The giant painting of Laura, his murdered daughter, hangs above his desk. This is where he does the work that brought him to my attention. Since 2000, Tim has run a search and rescue organization responsible for rescuing more than 400 missing people. And this is his command center. There's one of the very original flyers from a robot Natalie. This is two of the Sylvester kids we searched for. Their father murdered them on Father's Day. The list goes on and on and on. Ed Reed.
NFL Defensive Player of the Year. Played for Baltimore. His brother disappeared in Mississippi. And we recovered his body in Mississippi River. A little further down that hallway is where his employees sit. One of them, Angelina, greeted me and my producer there. What's up, kiddos? I got a stranger from New York with me. I got a stranger from California with me. And I'm going to go right in the center. They're just following you around.
Photo albums of people Tim's located and framed newspaper stories about cases he's worked on are on every available surface. The arrangement of the main office is also a bit striking. Three women sit at desks arranged around the room's perimeter, facing a round table in the center. That's where Tim sits, with his legs stretched out and his hands behind his head. I screw up their day when I show up. Just kind of hold court in the middle. Yeah.

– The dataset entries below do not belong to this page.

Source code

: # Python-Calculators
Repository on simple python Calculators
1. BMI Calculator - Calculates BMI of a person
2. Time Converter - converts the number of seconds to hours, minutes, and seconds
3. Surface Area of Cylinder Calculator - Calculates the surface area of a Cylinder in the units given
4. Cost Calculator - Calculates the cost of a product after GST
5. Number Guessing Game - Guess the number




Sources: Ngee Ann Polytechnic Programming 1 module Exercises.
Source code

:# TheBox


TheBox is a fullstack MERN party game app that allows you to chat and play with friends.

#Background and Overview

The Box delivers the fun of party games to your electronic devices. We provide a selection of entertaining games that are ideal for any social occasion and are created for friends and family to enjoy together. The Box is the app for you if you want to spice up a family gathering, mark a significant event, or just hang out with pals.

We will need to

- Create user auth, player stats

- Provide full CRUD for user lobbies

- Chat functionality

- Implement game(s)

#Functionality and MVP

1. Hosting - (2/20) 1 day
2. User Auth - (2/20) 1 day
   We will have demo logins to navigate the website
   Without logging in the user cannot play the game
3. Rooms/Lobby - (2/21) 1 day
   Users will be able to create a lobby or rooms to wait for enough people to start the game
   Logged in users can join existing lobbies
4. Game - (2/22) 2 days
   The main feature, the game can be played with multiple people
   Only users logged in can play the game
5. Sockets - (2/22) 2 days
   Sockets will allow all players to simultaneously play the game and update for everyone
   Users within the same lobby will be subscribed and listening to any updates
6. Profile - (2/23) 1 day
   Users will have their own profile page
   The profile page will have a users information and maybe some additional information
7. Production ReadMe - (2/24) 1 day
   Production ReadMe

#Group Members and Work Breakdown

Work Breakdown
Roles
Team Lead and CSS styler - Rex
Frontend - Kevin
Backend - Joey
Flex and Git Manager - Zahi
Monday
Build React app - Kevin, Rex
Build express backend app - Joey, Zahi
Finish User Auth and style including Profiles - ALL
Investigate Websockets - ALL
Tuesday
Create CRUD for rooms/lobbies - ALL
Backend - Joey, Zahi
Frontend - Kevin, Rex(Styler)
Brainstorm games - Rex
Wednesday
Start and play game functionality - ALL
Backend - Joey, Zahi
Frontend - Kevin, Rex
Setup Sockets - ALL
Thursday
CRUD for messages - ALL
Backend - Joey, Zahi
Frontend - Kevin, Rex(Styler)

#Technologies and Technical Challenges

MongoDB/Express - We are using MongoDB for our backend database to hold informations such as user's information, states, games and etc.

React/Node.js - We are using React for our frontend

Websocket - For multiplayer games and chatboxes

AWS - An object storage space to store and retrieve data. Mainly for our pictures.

I show up at work stops. They get a whole lot more done when I'm not here. Tim's three employees were all from the Houston area, which meant they all grew up hearing the story of the killing fields. They'd all driven down I-45 toward the beach and seen billboards bearing the faces of missing women. Their parents had warned them to be careful at night, or they had warned their own daughters. They'd been taught that danger was a fundamental aspect of existence in South Texas.
They were drawn to EquiSearch and to Tim by the same case that drew me here as well. But then some other impulse took over. Take Tammy, who still worked in advertising sales for AT&T back when she first volunteered with Tim. This is more exciting. Yeah, way more exciting. I thought that was a pretty cool job, you know, at the time because you got to speak with different people all the time and, you know, nothing was...

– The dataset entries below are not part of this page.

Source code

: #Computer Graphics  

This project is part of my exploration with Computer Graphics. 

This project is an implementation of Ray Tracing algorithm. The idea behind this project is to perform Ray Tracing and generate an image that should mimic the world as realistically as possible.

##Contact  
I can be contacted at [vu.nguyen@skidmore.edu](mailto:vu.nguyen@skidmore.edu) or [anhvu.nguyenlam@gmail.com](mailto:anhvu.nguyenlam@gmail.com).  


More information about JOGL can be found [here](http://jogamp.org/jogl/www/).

No two accounts were exactly alike, but then you come over here and it's like, "Oh my God, I can't make this up." And one thing led to another and here I am, ruined for life. I could never go to another job again. It would be too boring. Everyone at EquiSearch seemed to feel that way. The work the organization does is exciting. Sure, the fact that the work is necessary might take you to some dark places, but it's also a little fun. No, we're not bored here. No.
Another employee of Tim's named Mary told me that she gladly commuted two hours each way for the opportunity to work at EquiSearch. And I could relate. After all, I had just hopped on a plane to Texas at the suggestion of someone I didn't really know to investigate a serial murder. That might not appeal to everyone, but it did to me.
And apparently to these women as well. The thrill of the chase, that sensation of pumping adrenaline, of doing something that most people would consider a little dangerous, but also that might actually matter. But I cannot relate to what Tim did. This is a guy who has been reliving the worst day of his life basically every single day for decades. It must have been excruciating every time he picked up the phone and heard the voice of an anguished parent.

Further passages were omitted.